Title: Gating mechanisms in the brain for structure-sensitive language processing
Authors: Yair Lakretz; Jean-Rémi King
Affiliation: 1. UNICOG NeuroSpin, Paris, France 2. FaceBook AI Research; CNRS, Paris, France
Abstract: Natural language comprises complex structures whose processing requires structure-sensitivity. This processing occurs at a wide variety of time scales: ranging from the millisecond level - combining phonemes into distinctive words, to multi-second time scales - combining words into sentences, and higher time scales for narration. A central example of these linguistic structures is that of long-range dependencies between words. These are found in various linguistic phenomena such as subject-verb agreement (e.g., 'The keys to the cabinet are..') and reflexive anaphora (e.g., ‘The men that the child watches shave themselves.’). Online processing of long-range dependencies requires the storage and retrieval of various aspects of the linguistic input in and from short-term memory, such as carrying the grammatical number of the subject in the above examples (in bold) across interfering nouns (underscored).
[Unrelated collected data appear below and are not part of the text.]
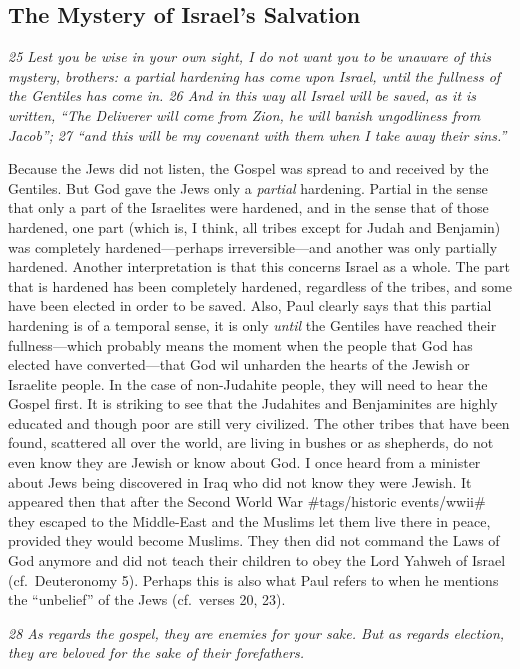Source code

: \subsection{The Mystery of Israel's Salvation} \emph{25 Lest you be wise in
your own sight, I do not want you to be unaware of this mystery,
brothers: a partial hardening has come upon Israel, until the fullness
of the Gentiles has come in. 26 And in this way all Israel will be
saved, as it is written,} \emph{``The Deliverer will come from
Zion, he will banish ungodliness from Jacob'';} \emph{27 ``and
this will be my covenant with them when I take away their
sins.''}

Because the Jews did not listen, the Gospel was spread to and received
by the Gentiles. But God gave the Jews only a \emph{partial} hardening.
Partial in the sense that only a part of the Israelites were hardened,
and in the sense that of those hardened, one part (which is, I think,
all tribes except for Judah and Benjamin) was completely
hardened---perhaps irreversible---and another was only partially
hardened. Another interpretation is that this concerns Israel as a
whole. The part that is hardened has been completely hardened,
regardless of the tribes, and some have been elected in order to be
saved. Also, Paul clearly says that this partial hardening is of a
temporal sense, it is only \emph{until} the Gentiles have reached their
fullness---which probably means the moment when the people that God has
elected have converted---that God wil unharden the hearts of the Jewish
or Israelite people. In the case of non-Judahite people, they will need
to hear the Gospel first. It is striking to see that the Judahites and
Benjaminites are highly educated and though poor are still very
civilized. The other tribes that have been found, scattered all over the
world, are living in bushes or as shepherds, do not even know they are
Jewish or know about God. I once heard from a minister about Jews being
discovered in Iraq who did not know they were Jewish. It appeared then
that after the Second World War \#tags/historic events/wwii\# they
escaped to the Middle-East and the Muslims let them live there in peace,
provided they would become Muslims. They then did not command the Laws
of God anymore and did not teach their children to obey the Lord Yahweh
of Israel (cf.~Deuteronomy 5). Perhaps this is also what Paul refers to
when he mentions the ``unbelief'' of the Jews (cf.~verses 20, 23).

\emph{28 As regards the gospel, they are enemies for your sake. But as
regards election, they are beloved for the sake of their forefathers.}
To this day, the possible mechanisms of such linguistic representations in the brain remain largely unknown. Recent advances in natural language processing in artificial recurrent neural networks offer compelling suggestions about how linguistic structures could be processed to incrementally generate the meaning of continuously unfolding sentences. To test whether these computational models offer grounds for a biological theory of language processing in the human brain, we review the related computational, cognitive and neuroscientific literatures. We discuss the functional advantages and limits of various types of (1) gating mechanisms (e.g., differential versus multiplicative), and (2) different forms of working-memory storage (i.e., silent versus explicit), and review their potential cellular, meso- and macroscopic neuronal bases. Overall, these empirical and theoretical findings highlight key challenges that need to be addressed to understand the biological underpinnings of structure-sensitive processing in the brain.